Cisco Finds Multi-Turn Attacks Break Frontier Models

Cisco's AI Threat Intelligence and Security Research team evaluated 15 flagship closed models from OpenAI, Anthropic, Google, Amazon, and xAI and found that multi-turn adversarial attacks produce much higher failure rates than single-prompt benchmarks. Per Cisco's report, the evaluation used 30,090 single-turn prompts and 6,986 multi-turn attacks across 1,456 conversations; single-turn attack success rates (ASR) ranged 2.19% to 64.91%, while multi-turn ASR ranged 7.89% to 88.30%. Cisco states that the two regimes yield different model rankings, failure maps, and tail-risk profiles and that every model tested exhibited non-trivial multi-turn ASR. "These benchmarks inform model cards, safety reports, and procurement decisions across the industry, but they all only measure one narrow slice of attacker behavior," Cisco researchers write. Industry reporting on the study appears in Network World and CSO Online, summarizing the same findings.
What happened
Cisco's AI Threat Intelligence and Security Research team published a paired-regime evaluation of 15 closed/proprietary frontier models from OpenAI, Anthropic, Google, Amazon, and xAI, testing a fixed adversarial corpus of 30,090 single-turn prompts and 6,986 multi-turn attacks across 1,456 conversations, per Cisco's report. The report lists the specific models tested, including GPT-5.2 and the GPT-5.4 family (OpenAI), Claude Opus 4.5/4.6, Sonnet 4.5/4.6, Haiku 4.5 (Anthropic), Gemini 3 Pro (Google), Nova Lite/Nova Micro/Nova 2 Lite (Amazon), and Grok 4.1 Fast (xAI). Cisco documents single-turn ASR from 2.19% to 64.91% and multi-turn ASR from 7.89% to 88.30%, and reports that every model showed non-trivial susceptibility under iterative attack. The report includes the explicit observation: "These benchmarks inform model cards, safety reports, and procurement decisions across the industry, but they all only measure one narrow slice of attacker behavior."
Editorial analysis - technical context
Single-turn benchmarks measure an isolated adversarial prompt and the model's immediate response. Cisco demonstrates that real-world attackers typically iterate: they decompose tasks, adopt personas, reframe refusals, and escalate across turns. Industry-pattern observations show that evaluation regimes which do not simulate iterative attacker behavior systematically miss these escalation strategies, producing optimistic ASR estimates for runtime deployments. Cisco's paired-regime methodology exposes how model state, context retention, and guardrail enforcement interact over multiple turns in ways single-shot tests cannot capture.

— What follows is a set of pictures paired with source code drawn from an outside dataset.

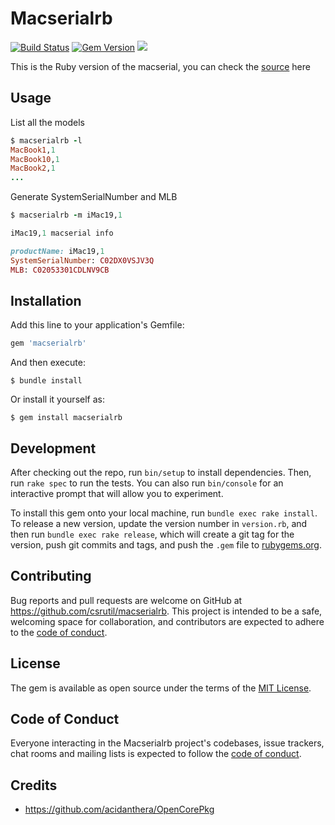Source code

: # Macserialrb

[![Build Status](https://travis-ci.org/csrutil/macserialrb.svg?branch=main)](https://travis-ci.org/csrutil/macserialrb)
[![Gem Version](https://badge.fury.io/rb/macserialrb.svg)](https://badge.fury.io/rb/macserialrb)
![](https://ruby-gem-downloads-badge.herokuapp.com/macserialrb)

This is the Ruby version of the macserial, you can check the [source](https://github.com/acidanthera/OpenCorePkg/tree/master/Utilities/macserial) here

## Usage

List all the models

```ruby
$ macserialrb -l
MacBook1,1
MacBook10,1
MacBook2,1
...
```

Generate SystemSerialNumber and MLB

```ruby
$ macserialrb -m iMac19,1

iMac19,1 macserial info

productName: iMac19,1
SystemSerialNumber: C02DX0VSJV3Q
MLB: C02053301CDLNV9CB
```

## Installation

Add this line to your application's Gemfile:

```ruby
gem 'macserialrb'
```

And then execute:

    $ bundle install

Or install it yourself as:

    $ gem install macserialrb


## Development

After checking out the repo, run `bin/setup` to install dependencies. Then, run `rake spec` to run the tests. You can also run `bin/console` for an interactive prompt that will allow you to experiment.

To install this gem onto your local machine, run `bundle exec rake install`. To release a new version, update the version number in `version.rb`, and then run `bundle exec rake release`, which will create a git tag for the version, push git commits and tags, and push the `.gem` file to [rubygems.org](https://rubygems.org).

## Contributing

Bug reports and pull requests are welcome on GitHub at https://github.com/csrutil/macserialrb. This project is intended to be a safe, welcoming space for collaboration, and contributors are expected to adhere to the [code of conduct](https://github.com/csrutil/macserialrb/blob/master/CODE_OF_CONDUCT.md).


## License

The gem is available as open source under the terms of the [MIT License](https://opensource.org/licenses/MIT).

## Code of Conduct

Everyone interacting in the Macserialrb project's codebases, issue trackers, chat rooms and mailing lists is expected to follow the [code of conduct](https://github.com/csrutil/macserialrb/blob/master/CODE_OF_CONDUCT.md).

## Credits

- https://github.com/acidanthera/OpenCorePkg

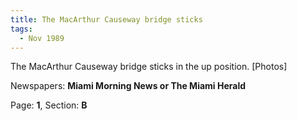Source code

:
 ```yaml
---  
title: The MacArthur Causeway bridge sticks  
tags:  
  - Nov 1989  
---  
```

  
The MacArthur Causeway bridge sticks in the up position. [Photos]  
  
Newspapers: **Miami Morning News or The Miami Herald**  
  
Page: **1**, Section: **B** 
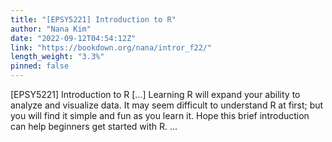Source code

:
 ```yaml
---
title: "[EPSY5221] Introduction to R"
author: "Nana Kim"
date: "2022-09-12T04:54:12Z"
link: "https://bookdown.org/nana/intror_f22/"
length_weight: "3.3%"
pinned: false
---
```


[EPSY5221] Introduction to R [...] Learning R will expand your ability to analyze and visualize data. It may seem difficult to understand R at first; but you will find it simple and fun as you learn it. Hope this brief introduction can help beginners get started with R. ...
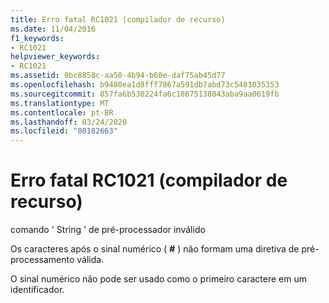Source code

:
 ```yaml
---
title: Erro fatal RC1021 (compilador de recurso)
ms.date: 11/04/2016
f1_keywords:
- RC1021
helpviewer_keywords:
- RC1021
ms.assetid: 9bc8858c-aa50-4b94-b60e-daf75ab45d77
ms.openlocfilehash: b9480ea1d8fff7867a591db7abd73c5481035353
ms.sourcegitcommit: 857fa6b530224fa6c18675138043aba9aa0619fb
ms.translationtype: MT
ms.contentlocale: pt-BR
ms.lasthandoff: 03/24/2020
ms.locfileid: "80182663"
---
```

# <a name="resource-compiler-fatal-error-rc1021"></a>Erro fatal RC1021 (compilador de recurso)

comando ' String ' de pré-processador inválido

Os caracteres após o sinal numérico ( **#** ) não formam uma diretiva de pré-processamento válida.

O sinal numérico não pode ser usado como o primeiro caractere em um identificador.
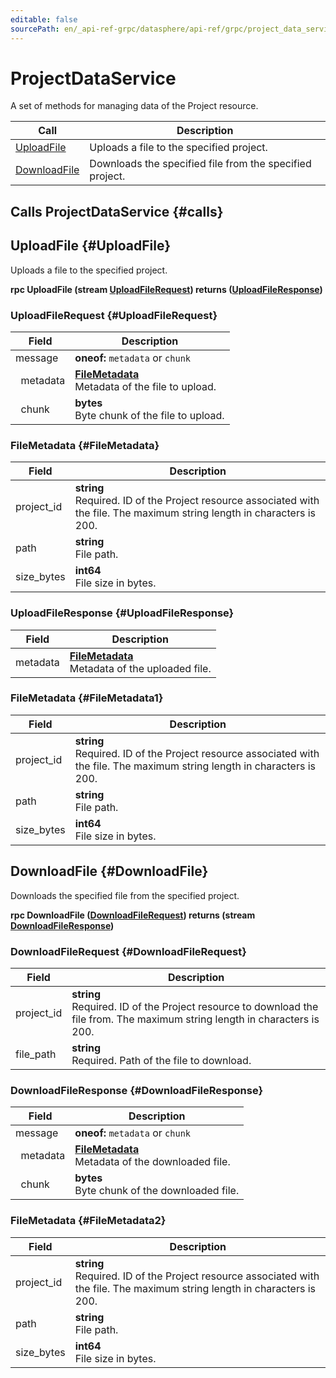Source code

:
 ```yaml
---
editable: false
sourcePath: en/_api-ref-grpc/datasphere/api-ref/grpc/project_data_service.md
---
```


# ProjectDataService

A set of methods for managing data of the Project resource.

| Call | Description |
| --- | --- |
| [UploadFile](#UploadFile) | Uploads a file to the specified project. |
| [DownloadFile](#DownloadFile) | Downloads the specified file from the specified project. |

## Calls ProjectDataService {#calls}

## UploadFile {#UploadFile}

Uploads a file to the specified project.

**rpc UploadFile (stream [UploadFileRequest](#UploadFileRequest)) returns ([UploadFileResponse](#UploadFileResponse))**

### UploadFileRequest {#UploadFileRequest}

Field | Description
--- | ---
message | **oneof:** `metadata` or `chunk`<br>
&nbsp;&nbsp;metadata | **[FileMetadata](#FileMetadata)**<br>Metadata of the file to upload. 
&nbsp;&nbsp;chunk | **bytes**<br>Byte chunk of the file to upload. 


### FileMetadata {#FileMetadata}

Field | Description
--- | ---
project_id | **string**<br>Required. ID of the Project resource associated with the file. The maximum string length in characters is 200.
path | **string**<br>File path. 
size_bytes | **int64**<br>File size in bytes. 


### UploadFileResponse {#UploadFileResponse}

Field | Description
--- | ---
metadata | **[FileMetadata](#FileMetadata)**<br>Metadata of the uploaded file. 


### FileMetadata {#FileMetadata1}

Field | Description
--- | ---
project_id | **string**<br>Required. ID of the Project resource associated with the file. The maximum string length in characters is 200.
path | **string**<br>File path. 
size_bytes | **int64**<br>File size in bytes. 


## DownloadFile {#DownloadFile}

Downloads the specified file from the specified project.

**rpc DownloadFile ([DownloadFileRequest](#DownloadFileRequest)) returns (stream [DownloadFileResponse](#DownloadFileResponse))**

### DownloadFileRequest {#DownloadFileRequest}

Field | Description
--- | ---
project_id | **string**<br>Required. ID of the Project resource to download the file from. The maximum string length in characters is 200.
file_path | **string**<br>Required. Path of the file to download. 


### DownloadFileResponse {#DownloadFileResponse}

Field | Description
--- | ---
message | **oneof:** `metadata` or `chunk`<br>
&nbsp;&nbsp;metadata | **[FileMetadata](#FileMetadata)**<br>Metadata of the downloaded file. 
&nbsp;&nbsp;chunk | **bytes**<br>Byte chunk of the downloaded file. 


### FileMetadata {#FileMetadata2}

Field | Description
--- | ---
project_id | **string**<br>Required. ID of the Project resource associated with the file. The maximum string length in characters is 200.
path | **string**<br>File path. 
size_bytes | **int64**<br>File size in bytes. 


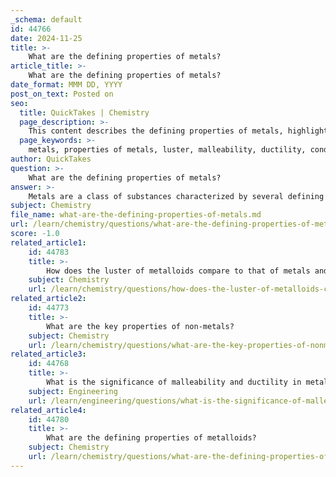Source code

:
 ```yaml
---
_schema: default
id: 44766
date: 2024-11-25
title: >-
    What are the defining properties of metals?
article_title: >-
    What are the defining properties of metals?
date_format: MMM DD, YYYY
post_on_text: Posted on
seo:
  title: QuickTakes | Chemistry
  page_description: >-
    This content describes the defining properties of metals, highlighting their physical and chemical characteristics and their significance in industrial applications.
  page_keywords: >-
    metals, properties of metals, luster, malleability, ductility, conductivity, strength, high density, chemical reactivity, thermal conductivity
author: QuickTakes
question: >-
    What are the defining properties of metals?
answer: >-
    Metals are a class of substances characterized by several defining properties that distinguish them from non-metals and metalloids. Here are the key properties of metals:\n\n1. **Luster**: Metals typically have a shiny appearance when cut, scratched, or polished. This reflective quality is due to their ability to reflect light effectively.\n\n2. **Malleability**: Metals are malleable, meaning they can be easily bent, shaped, or hammered into thin sheets without breaking. This property allows for the creation of various metal forms and structures.\n\n3. **Ductility**: Metals can be drawn into wires without breaking, which is a crucial property for many applications, such as electrical wiring.\n\n4. **Conductivity**: Metals are excellent conductors of both electricity and heat. This high conductivity is due to the presence of free-moving electrons within the metal structure.\n\n5. **Strength**: Metals are generally strong and can withstand significant stress and strain. This strength varies among different metals, with some being more suitable for construction and engineering applications.\n\n6. **High Density**: Most metals have a high density, which contributes to their strength and durability.\n\n7. **Chemical Reactivity**: Metals tend to lose electrons and form positive ions during chemical reactions. They often react with oxygen to form metal oxides, which are typically basic in nature.\n\n8. **Thermal Conductivity**: Metals can efficiently transfer heat, making them ideal for applications that require heat exchange.\n\nApproximately three-quarters of all known chemical elements are metals, with common examples including aluminum, iron, calcium, sodium, potassium, and magnesium. These properties make metals essential in various industrial applications, from construction to electronics.
subject: Chemistry
file_name: what-are-the-defining-properties-of-metals.md
url: /learn/chemistry/questions/what-are-the-defining-properties-of-metals
score: -1.0
related_article1:
    id: 44783
    title: >-
        How does the luster of metalloids compare to that of metals and non-metals?
    subject: Chemistry
    url: /learn/chemistry/questions/how-does-the-luster-of-metalloids-compare-to-that-of-metals-and-nonmetals
related_article2:
    id: 44773
    title: >-
        What are the key properties of non-metals?
    subject: Chemistry
    url: /learn/chemistry/questions/what-are-the-key-properties-of-nonmetals
related_article3:
    id: 44768
    title: >-
        What is the significance of malleability and ductility in metals?
    subject: Engineering
    url: /learn/engineering/questions/what-is-the-significance-of-malleability-and-ductility-in-metals
related_article4:
    id: 44780
    title: >-
        What are the defining properties of metalloids?
    subject: Chemistry
    url: /learn/chemistry/questions/what-are-the-defining-properties-of-metalloids
---
```


&nbsp;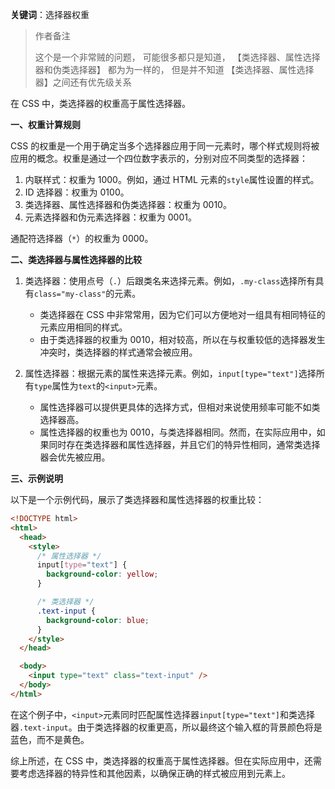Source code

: **关键词**：选择器权重

> 作者备注
>
> 这个是一个非常贼的问题， 可能很多都只是知道， 【类选择器、属性选择器和伪类选择器】 都为为一样的， 但是并不知道 【类选择器、属性选择器】之间还有优先级关系

在 CSS 中，类选择器的权重高于属性选择器。

**一、权重计算规则**

CSS 的权重是一个用于确定当多个选择器应用于同一元素时，哪个样式规则将被应用的概念。权重是通过一个四位数字表示的，分别对应不同类型的选择器：

1. 内联样式：权重为 1000。例如，通过 HTML 元素的`style`属性设置的样式。
2. ID 选择器：权重为 0100。
3. 类选择器、属性选择器和伪类选择器：权重为 0010。
4. 元素选择器和伪元素选择器：权重为 0001。

通配符选择器（`*`）的权重为 0000。

**二、类选择器与属性选择器的比较**

1. 类选择器：使用点号（`.`）后跟类名来选择元素。例如，`.my-class`选择所有具有`class="my-class"`的元素。

   - 类选择器在 CSS 中非常常用，因为它们可以方便地对一组具有相同特征的元素应用相同的样式。
   - 由于类选择器的权重为 0010，相对较高，所以在与权重较低的选择器发生冲突时，类选择器的样式通常会被应用。

2. 属性选择器：根据元素的属性来选择元素。例如，`input[type="text"]`选择所有`type`属性为`text`的`<input>`元素。
   - 属性选择器可以提供更具体的选择方式，但相对来说使用频率可能不如类选择器高。
   - 属性选择器的权重也为 0010，与类选择器相同。然而，在实际应用中，如果同时存在类选择器和属性选择器，并且它们的特异性相同，通常类选择器会优先被应用。

**三、示例说明**

以下是一个示例代码，展示了类选择器和属性选择器的权重比较：

```html
<!DOCTYPE html>
<html>
  <head>
    <style>
      /* 属性选择器 */
      input[type="text"] {
        background-color: yellow;
      }

      /* 类选择器 */
      .text-input {
        background-color: blue;
      }
    </style>
  </head>

  <body>
    <input type="text" class="text-input" />
  </body>
</html>
```

在这个例子中，`<input>`元素同时匹配属性选择器`input[type="text"]`和类选择器`.text-input`。由于类选择器的权重更高，所以最终这个输入框的背景颜色将是蓝色，而不是黄色。

综上所述，在 CSS 中，类选择器的权重高于属性选择器。但在实际应用中，还需要考虑选择器的特异性和其他因素，以确保正确的样式被应用到元素上。
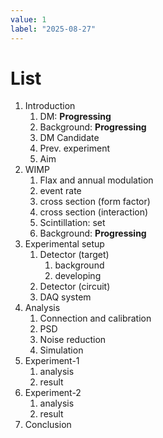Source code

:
 ```yaml
---
value: 1
label: "2025-08-27"
---
```


# List

1. Introduction
   1. DM: **Progressing**
   2. Background: **Progressing**
   3. DM Candidate
   4. Prev. experiment
   5. Aim
2. WIMP
   1. Flax and annual modulation
   2. event rate
   3. cross section (form factor)
   4. cross section (interaction)
   5. Scintillation: set
   6. Background: **Progressing**
3. Experimental setup
   1. Detector (target)
      1. background
      2. developing
   2. Detector (circuit)
   3. DAQ system
4. Analysis
   1. Connection and calibration
   2. PSD
   3. Noise reduction
   4. Simulation
5. Experiment-1
   1. analysis
   2. result
6. Experiment-2
   1. analysis
   2. result
7. Conclusion
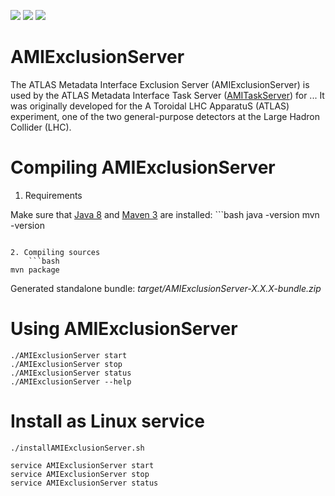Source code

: [![][Build Status img]][Build Status]
[![][Dependency Status img]][Dependency Status]
[![][License img]][License]

AMIExclusionServer
==================

The ATLAS Metadata Interface Exclusion Server (AMIExclusionServer) is used by the ATLAS Metadata Interface Task Server ([AMITaskServer](https://github.com/ami-team/AMITaskServer/)) for ... It was originally developed for the A Toroidal LHC ApparatuS (ATLAS) experiment, one of the two general-purpose detectors at the Large Hadron Collider (LHC).

Compiling AMIExclusionServer
============================

1. Requirements

  Make sure that [Java 8](http://www.oracle.com/technetwork/java/javase/) and [Maven 3](http://maven.apache.org/) are installed:
	```bash
java -version
mvn -version
```

2. Compiling sources
	```bash
mvn package
```

Generated standalone bundle: *target/AMIExclusionServer-X.X.X-bundle.zip*

Using AMIExclusionServer
===================

	./AMIExclusionServer start
	./AMIExclusionServer stop
	./AMIExclusionServer status
	./AMIExclusionServer --help

Install as Linux service
========================

	./installAMIExclusionServer.sh

	service AMIExclusionServer start
	service AMIExclusionServer stop
	service AMIExclusionServer status

[Build Status]:https://travis-ci.org/ami-team/AMIExclusionServer/
[Build Status img]:https://api.travis-ci.org/ami-team/AMIExclusionServer.svg?branch=master

[Dependency Status]:https://www.versioneye.com/user/projects/584f35a661ff4a003d3c3964/
[Dependency Status img]:https://www.versioneye.com/user/projects/584f35a661ff4a003d3c3964/badge.svg?style=flat

[License]:http://www.cecill.info/licences/Licence_CeCILL_V2.1-en.txt
[License img]:https://img.shields.io/badge/license-CeCILL--C-blue.svg
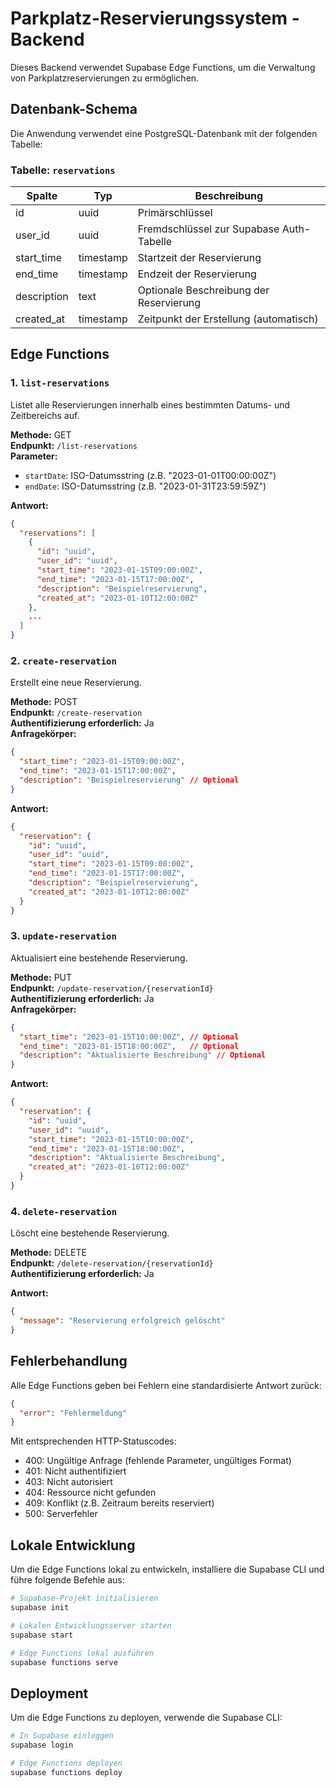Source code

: # Parkplatz-Reservierungssystem - Backend

Dieses Backend verwendet Supabase Edge Functions, um die Verwaltung von Parkplatzreservierungen zu ermöglichen.

## Datenbank-Schema

Die Anwendung verwendet eine PostgreSQL-Datenbank mit der folgenden Tabelle:

### Tabelle: `reservations`

| Spalte | Typ | Beschreibung |
|--------|-----|-------------|
| id | uuid | Primärschlüssel |
| user_id | uuid | Fremdschlüssel zur Supabase Auth-Tabelle |
| start_time | timestamp | Startzeit der Reservierung |
| end_time | timestamp | Endzeit der Reservierung |
| description | text | Optionale Beschreibung der Reservierung |
| created_at | timestamp | Zeitpunkt der Erstellung (automatisch) |

## Edge Functions

### 1. `list-reservations`

Listet alle Reservierungen innerhalb eines bestimmten Datums- und Zeitbereichs auf.

**Methode:** GET  
**Endpunkt:** `/list-reservations`  
**Parameter:**
- `startDate`: ISO-Datumsstring (z.B. "2023-01-01T00:00:00Z")
- `endDate`: ISO-Datumsstring (z.B. "2023-01-31T23:59:59Z")

**Antwort:**
```json
{
  "reservations": [
    {
      "id": "uuid",
      "user_id": "uuid",
      "start_time": "2023-01-15T09:00:00Z",
      "end_time": "2023-01-15T17:00:00Z",
      "description": "Beispielreservierung",
      "created_at": "2023-01-10T12:00:00Z"
    },
    ...
  ]
}
```

### 2. `create-reservation`

Erstellt eine neue Reservierung.

**Methode:** POST  
**Endpunkt:** `/create-reservation`  
**Authentifizierung erforderlich:** Ja  
**Anfragekörper:**
```json
{
  "start_time": "2023-01-15T09:00:00Z",
  "end_time": "2023-01-15T17:00:00Z",
  "description": "Beispielreservierung" // Optional
}
```

**Antwort:**
```json
{
  "reservation": {
    "id": "uuid",
    "user_id": "uuid",
    "start_time": "2023-01-15T09:00:00Z",
    "end_time": "2023-01-15T17:00:00Z",
    "description": "Beispielreservierung",
    "created_at": "2023-01-10T12:00:00Z"
  }
}
```

### 3. `update-reservation`

Aktualisiert eine bestehende Reservierung.

**Methode:** PUT  
**Endpunkt:** `/update-reservation/{reservationId}`  
**Authentifizierung erforderlich:** Ja  
**Anfragekörper:**
```json
{
  "start_time": "2023-01-15T10:00:00Z", // Optional
  "end_time": "2023-01-15T18:00:00Z",   // Optional
  "description": "Aktualisierte Beschreibung" // Optional
}
```

**Antwort:**
```json
{
  "reservation": {
    "id": "uuid",
    "user_id": "uuid",
    "start_time": "2023-01-15T10:00:00Z",
    "end_time": "2023-01-15T18:00:00Z",
    "description": "Aktualisierte Beschreibung",
    "created_at": "2023-01-10T12:00:00Z"
  }
}
```

### 4. `delete-reservation`

Löscht eine bestehende Reservierung.

**Methode:** DELETE  
**Endpunkt:** `/delete-reservation/{reservationId}`  
**Authentifizierung erforderlich:** Ja  

**Antwort:**
```json
{
  "message": "Reservierung erfolgreich gelöscht"
}
```

## Fehlerbehandlung

Alle Edge Functions geben bei Fehlern eine standardisierte Antwort zurück:

```json
{
  "error": "Fehlermeldung"
}
```

Mit entsprechenden HTTP-Statuscodes:
- 400: Ungültige Anfrage (fehlende Parameter, ungültiges Format)
- 401: Nicht authentifiziert
- 403: Nicht autorisiert
- 404: Ressource nicht gefunden
- 409: Konflikt (z.B. Zeitraum bereits reserviert)
- 500: Serverfehler

## Lokale Entwicklung

Um die Edge Functions lokal zu entwickeln, installiere die Supabase CLI und führe folgende Befehle aus:

```bash
# Supabase-Projekt initialisieren
supabase init

# Lokalen Entwicklungsserver starten
supabase start

# Edge Functions lokal ausführen
supabase functions serve
```

## Deployment

Um die Edge Functions zu deployen, verwende die Supabase CLI:

```bash
# In Supabase einloggen
supabase login

# Edge Functions deployen
supabase functions deploy
``` 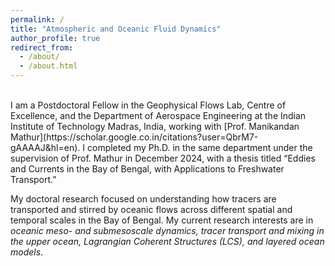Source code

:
 ```yaml
---
permalink: /
title: "Atmospheric and Oceanic Fluid Dynamics"
author_profile: true
redirect_from: 
  - /about/
  - /about.html
---
```

<br>
I am a Postdoctoral Fellow in the Geophysical Flows Lab, Centre of Excellence, and the Department of Aerospace Engineering at the Indian Institute of Technology Madras, India, working with [Prof. Manikandan Mathur](https://scholar.google.co.in/citations?user=QbrM7-gAAAAJ&hl=en). I completed my Ph.D. in the same department under the supervision of Prof. Mathur in December 2024, with a thesis titled “Eddies and Currents in the Bay of Bengal, with Applications to Freshwater Transport.”

My doctoral research focused on understanding how tracers are transported and stirred by oceanic flows across different spatial and temporal scales in the Bay of Bengal. My current research interests are in *oceanic meso- and submesoscale dynamics, tracer transport and mixing in the upper ocean, Lagrangian Coherent Structures (LCS), and layered ocean models*.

What Cisco reported about model differences
Per Cisco's analysis, the paired regimes produce different model orderings, different failure maps, and different tail-risk pictures. Cisco also reports a correlation in both their open-weight and closed-model studies: models with larger single-to-multi-turn ASR gaps tended to come from labs whose public communications emphasize capability advancement, while narrower gaps were more common among labs that emphasize safety publicly, according to the report.
Industry context
Industry coverage in Network World and CSO Online echoes Cisco's conclusion that many procurement decisions rely on single-turn safety scores. Reporting emphasizes that enterprises using vendor-published safety benchmarks and runtime guardrails may underestimate adversarial risk if they do not require or conduct multi-turn red-team evaluations. For practitioners, this shifts the risk calculus for model selection, runtime monitoring, and adversarial testing requirements.
For practitioners
Observed patterns in comparable evaluations indicate organizations should expand threat models to include iterative prompt-injection and stateful exploitation. Key technical indicators to instrument include how refusal logic persists across conversation turns, how chained decompositions bypass filters, and where context leakage occurs when attackers reframe requests.
What to watch
- •Vendor-provided multi-turn red-team results and their methodology transparency
- •Metrics that capture tail risk, e.g., multi-turn ASR and escalation success rate
- •Runtime guardrail composition: stateful filters, session-level sanitization, and decomposition detection
- •Public reproducibility: whether third-party auditors can replicate multi-turn failure modes
Scoring Rationale
The study reveals a cross-vendor, systematic blind spot in widely used safety benchmarks that directly affects procurement and runtime risk assessment. The finding is technically important for security and SRE teams but not a new architectural breakthrough.